Earlier this year, I found myself getting rid of nearly everything and moving to a far away place. This was a calculated decision nearly months in the making.
Two years ago on a blistery, January Wyoming morning, in a moment like any other in that point in my life, I was running around frantically trying to conquer the world before most people have their morning coffee.
I was sifting through papers, talking on one phone, texting on the other, while emailing from my laptop, and getting dressed to appear on the morning news. That was the exact moment reality hit me hard; I had exactly no quality of life. None.
I dropped everything, sat down for the first time in months, and simply wrote on a piece of paper, “Define quality of life.” This catalytic moment forever changed my direction in life and my person as a whole.
With the then requisite aid of melatonin, I slept on it and the next day defined quality of life for me. This definition quickly became a tear stained, handwritten wake-up letter to myself ending with a very poignant summation: A simple, happy life of abundance.
I then made a list of everything, absolutely everything that made me happy. I sat back, took a deep breath and read both. I was right; I had no quality of life because I wasn’t doing a damn thing that made me happy. I had allowed myself to become a zombie.
I sorted through the debris of my chaotic life and mapped my way towards my happy. I chose to close my practice, resign from my non-profit, leave my close-knit clan, get rid of anything I couldn’t squeeze in my car and move to a warmer local.
The move went perfectly. It was as though I had dreamt it into reality. I then promptly proceeded to metaphorically fall flat on my face with an impact so hard it echoed through all my friendships and family relationships.
Bills and unexpected expenses found me far before employment did. Complications made all my hard work begin to unravel, and loose ends began to multiply.
The thing about falling is there is the harsh impact, the pain and then the choice to stay down or get back up. Within that moment is the truest lesson of self. I was scraped, bruised, concussed, embarrassed, and I was better for it.

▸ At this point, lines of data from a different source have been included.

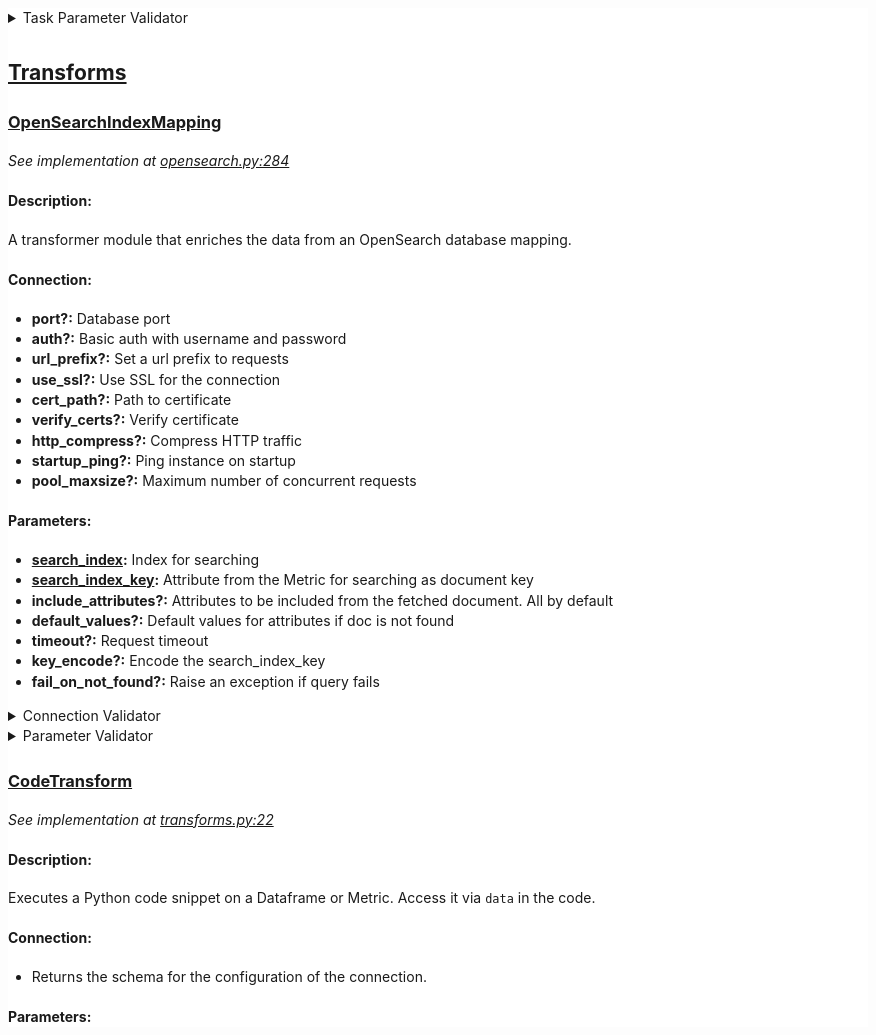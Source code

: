 <details><summary>Task Parameter Validator</summary></details>



## [Transforms](#list-of-all-modules)

### [OpenSearchIndexMapping](#list-of-all-modules)

*See implementation at [opensearch.py:284](../src/modules/opensearch.py)*

#### Description:

A transformer module that enriches the data from an OpenSearch database mapping.

#### Connection:

- **port?:** Database port
- **auth?:** Basic auth with username and password
- **url_prefix?:** Set a url prefix to requests
- **use_ssl?:** Use SSL for the connection
- **cert_path?:** Path to certificate
- **verify_certs?:** Verify certificate
- **http_compress?:** Compress HTTP traffic
- **startup_ping?:** Ping instance on startup
- **pool_maxsize?:** Maximum number of concurrent requests

#### Parameters:

- **<u>search_index</u>:** Index for searching
- **<u>search_index_key</u>:** Attribute from the Metric for searching as document key
- **include_attributes?:** Attributes to be included from the fetched document. All by default
- **default_values?:** Default values for attributes if doc is not found
- **timeout?:** Request timeout
- **key_encode?:** Encode the search_index_key
- **fail_on_not_found?:** Raise an exception if query fails

<details><summary>Connection Validator</summary></details>

<details><summary>Parameter Validator</summary></details>



### [CodeTransform](#list-of-all-modules)

*See implementation at [transforms.py:22](../src/modules/transforms.py)*

#### Description:

Executes a Python code snippet on a Dataframe or Metric.
Access it via `data` in the code.

#### Connection:

- Returns the schema for the configuration of the connection.

#### Parameters:
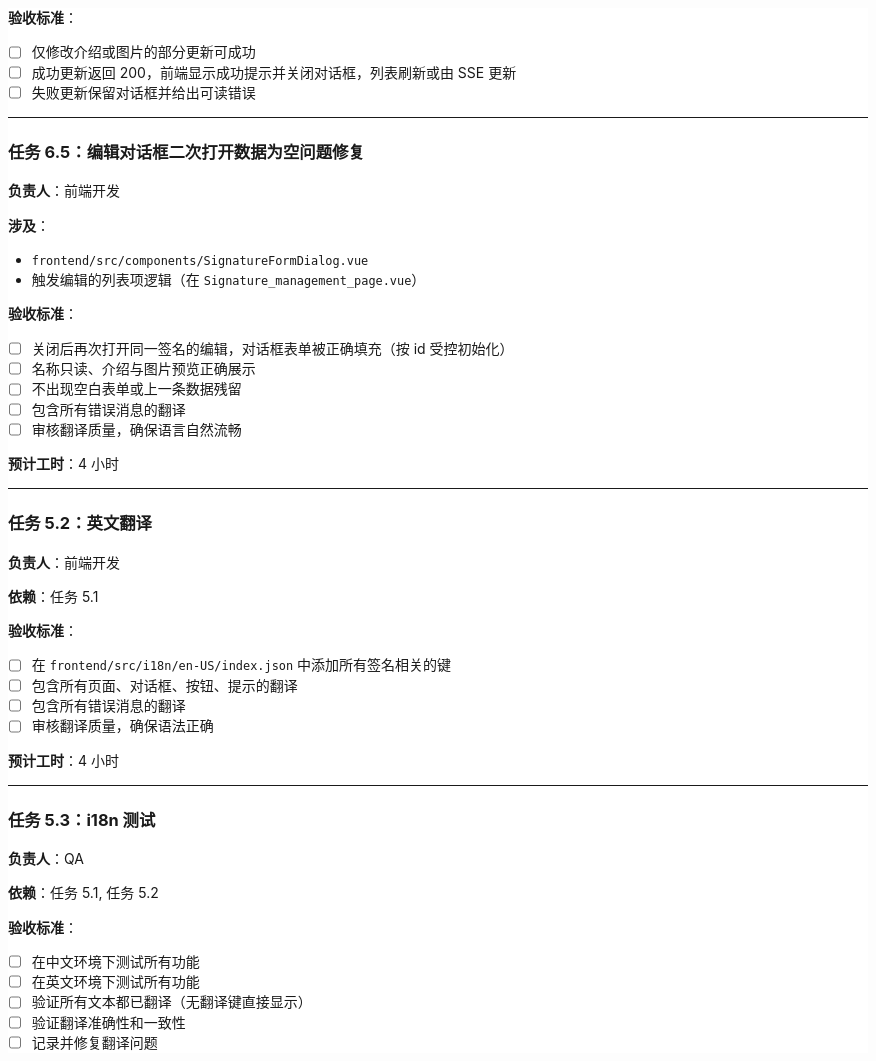 **验收标准**：
- [ ] 仅修改介绍或图片的部分更新可成功
- [ ] 成功更新返回 200，前端显示成功提示并关闭对话框，列表刷新或由 SSE 更新
- [ ] 失败更新保留对话框并给出可读错误

---

### 任务 6.5：编辑对话框二次打开数据为空问题修复

**负责人**：前端开发

**涉及**：
- `frontend/src/components/SignatureFormDialog.vue`
- 触发编辑的列表项逻辑（在 `Signature_management_page.vue`）

**验收标准**：
- [ ] 关闭后再次打开同一签名的编辑，对话框表单被正确填充（按 id 受控初始化）
- [ ] 名称只读、介绍与图片预览正确展示
- [ ] 不出现空白表单或上一条数据残留
- [ ] 包含所有错误消息的翻译
- [ ] 审核翻译质量，确保语言自然流畅

**预计工时**：4 小时

---

### 任务 5.2：英文翻译

**负责人**：前端开发

**依赖**：任务 5.1

**验收标准**：

- [ ] 在 `frontend/src/i18n/en-US/index.json` 中添加所有签名相关的键
- [ ] 包含所有页面、对话框、按钮、提示的翻译
- [ ] 包含所有错误消息的翻译
- [ ] 审核翻译质量，确保语法正确

**预计工时**：4 小时

---

### 任务 5.3：i18n 测试

**负责人**：QA

**依赖**：任务 5.1, 任务 5.2

**验收标准**：

- [ ] 在中文环境下测试所有功能
- [ ] 在英文环境下测试所有功能
- [ ] 验证所有文本都已翻译（无翻译键直接显示）
- [ ] 验证翻译准确性和一致性
- [ ] 记录并修复翻译问题
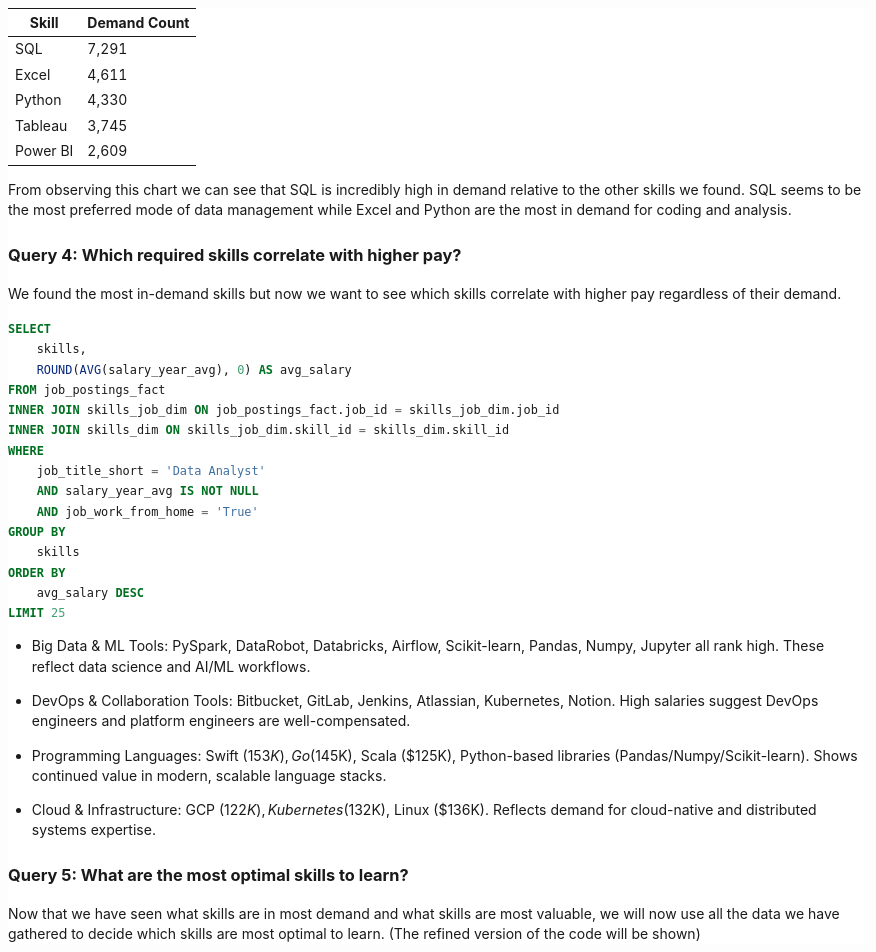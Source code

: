 | Skill     | Demand Count |
|-----------|--------------|
| SQL       | 7,291        |
| Excel     | 4,611        |
| Python    | 4,330        |
| Tableau   | 3,745        |
| Power BI  | 2,609        |

From observing this chart we can see that SQL is incredibly high in demand relative to the other skills we found. SQL seems to be the most preferred mode of data management while Excel and Python are the most in demand for coding and analysis.

### Query 4: Which required skills correlate with higher pay?
We found the most in-demand skills but now we want to see which skills correlate with higher pay regardless of their demand.
```sql
SELECT 
    skills,
    ROUND(AVG(salary_year_avg), 0) AS avg_salary
FROM job_postings_fact
INNER JOIN skills_job_dim ON job_postings_fact.job_id = skills_job_dim.job_id
INNER JOIN skills_dim ON skills_job_dim.skill_id = skills_dim.skill_id
WHERE
    job_title_short = 'Data Analyst'
    AND salary_year_avg IS NOT NULL
    AND job_work_from_home = 'True'
GROUP BY
    skills
ORDER BY   
    avg_salary DESC
LIMIT 25
```
- Big Data & ML Tools: PySpark, DataRobot, Databricks, Airflow, Scikit-learn, Pandas, Numpy, Jupyter all rank high. These reflect data science and AI/ML workflows.

- DevOps & Collaboration Tools: Bitbucket, GitLab, Jenkins, Atlassian, Kubernetes, Notion. High salaries suggest DevOps engineers and platform engineers are well-compensated.

- Programming Languages: Swift ($153K), Go ($145K), Scala ($125K), Python-based libraries (Pandas/Numpy/Scikit-learn). Shows continued value in modern, scalable language stacks.

- Cloud & Infrastructure: GCP ($122K), Kubernetes ($132K), Linux ($136K).
Reflects demand for cloud-native and distributed systems expertise.

### Query 5: What are the most optimal skills to learn?
Now that we have seen what skills are in most demand and what skills are most valuable, we will now use all the data we have gathered to decide which skills are most optimal to learn. (The refined version of the code will be shown)
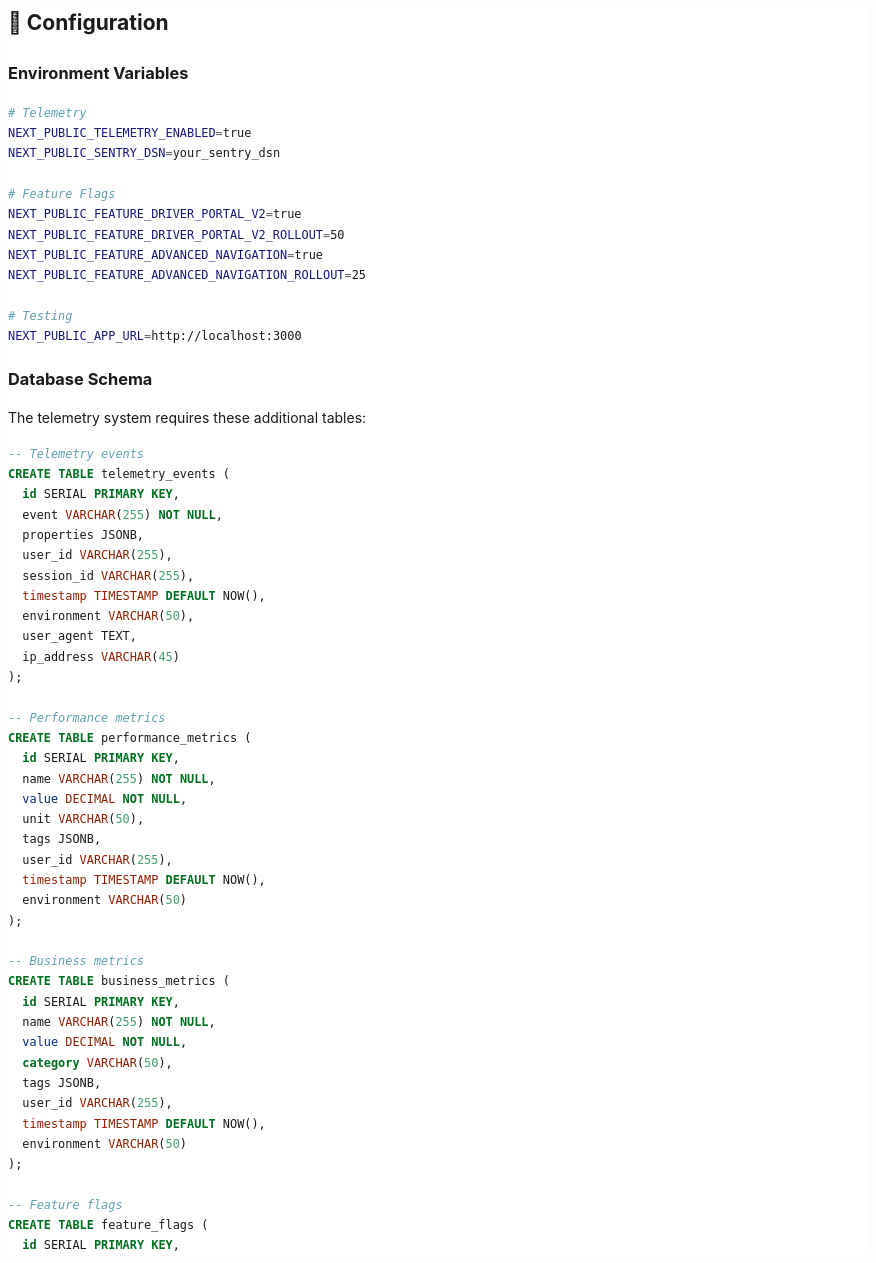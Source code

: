 ## 🔧 Configuration

### Environment Variables

```bash
# Telemetry
NEXT_PUBLIC_TELEMETRY_ENABLED=true
NEXT_PUBLIC_SENTRY_DSN=your_sentry_dsn

# Feature Flags
NEXT_PUBLIC_FEATURE_DRIVER_PORTAL_V2=true
NEXT_PUBLIC_FEATURE_DRIVER_PORTAL_V2_ROLLOUT=50
NEXT_PUBLIC_FEATURE_ADVANCED_NAVIGATION=true
NEXT_PUBLIC_FEATURE_ADVANCED_NAVIGATION_ROLLOUT=25

# Testing
NEXT_PUBLIC_APP_URL=http://localhost:3000
```

### Database Schema

The telemetry system requires these additional tables:

```sql
-- Telemetry events
CREATE TABLE telemetry_events (
  id SERIAL PRIMARY KEY,
  event VARCHAR(255) NOT NULL,
  properties JSONB,
  user_id VARCHAR(255),
  session_id VARCHAR(255),
  timestamp TIMESTAMP DEFAULT NOW(),
  environment VARCHAR(50),
  user_agent TEXT,
  ip_address VARCHAR(45)
);

-- Performance metrics
CREATE TABLE performance_metrics (
  id SERIAL PRIMARY KEY,
  name VARCHAR(255) NOT NULL,
  value DECIMAL NOT NULL,
  unit VARCHAR(50),
  tags JSONB,
  user_id VARCHAR(255),
  timestamp TIMESTAMP DEFAULT NOW(),
  environment VARCHAR(50)
);

-- Business metrics
CREATE TABLE business_metrics (
  id SERIAL PRIMARY KEY,
  name VARCHAR(255) NOT NULL,
  value DECIMAL NOT NULL,
  category VARCHAR(50),
  tags JSONB,
  user_id VARCHAR(255),
  timestamp TIMESTAMP DEFAULT NOW(),
  environment VARCHAR(50)
);

-- Feature flags
CREATE TABLE feature_flags (
  id SERIAL PRIMARY KEY,
```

I’ve learned a lot from my great swing and miss.
Mostly, I learned I didn’t miss at all; I got exactly what I needed.
1.) You’ll continue to fall until you resolve the issues tripping you.
Everywhere you go, there you are and so are your issues.
2.) Progress isn’t all or nothing.
Things slowly, but surely, get better if you continue to put in the work. Each day, look around to see your small triumphs and recognize them. Let the fruits of your labor motivate you to continue.
3.) If you’re going a million different directions, you’ll never go forward.
Multitasking, especially in a frantic state of mind, will only make things worse. In this moment, you have one task and you need to be present for it.
4.) Asking for help makes you stronger, not weaker, if you let it.
Check your pride at the door. It’s just more baggage to carry. Vulnerability attracts support.
5.) Listen. Truly listen.
Each moment has something to tell you. Listening is a learned skill, not a given. Listen, don't react and don't plan out your response. Listen and let it sink in.
6.) Take a break. Breathe.
Stressors will be there when you get back. You will handle them better when you’re restored.
7.) Keep putting in the work.
Not only does it get better, you never know who your actions, choices and efforts are inspiring. You are your job. The benefits are amazing.
8.) Get out of your head.
When things seem their worst, it’s easy to become overwhelmed in despair. Quickly you’ll become self-absorbed and angry. Your actions, emotions and wellbeing all derive from the same energy.
If you’re busy doing something, anything, you’ll forget to feed the negativity monster and it will starve. In its absence, positivity and progress will thrive.
The worst day and anxiety can be kept at bay with a great, free workout. The world is your gym and there is peace is physical exertion.
10.) Jealousy is love and hate at the same time, not to mention self-defeating.
Everyone has their own struggles and triumphs. Don’t waste your valuable time envying them. Learn from them or spend your time investing in your own triumphs. (Another lesson could be that there are lessons everywhere, including in lyrics of Canadian rappers.)
11.) Going hungry will forever change a person.
12.) Kharma is like everything else in life: what you make of it.
13.) Read between your lines.
Find the gap between who you say/think you are, and who your actions show you to be. There you’ll find your issues keeping you from success.
14.) Lessons will come from the most unexpected places.
See #10 for an example.
15.) Save some of you for you.
Restoration is a lengthy process that cannot be hastened. Only time and great amounts of self-work can replenish you. Drop by drop you begin to fill back up.
16.) If it doesn’t make you happy, healthy or money, forget about it. No exceptions, ever.
17.) You’re human and that’s okay.
18.) This too shall pass.
19.) Take time for a good, deep, long cry or the time will find you.
Crying serves its purpose. If you hold it in, you’ll find yourself bawling uncontrollably at a very inconvenient time. Have a glass of water and a good cry on your own terms.
20.) There is ALWAYS something to be grateful for.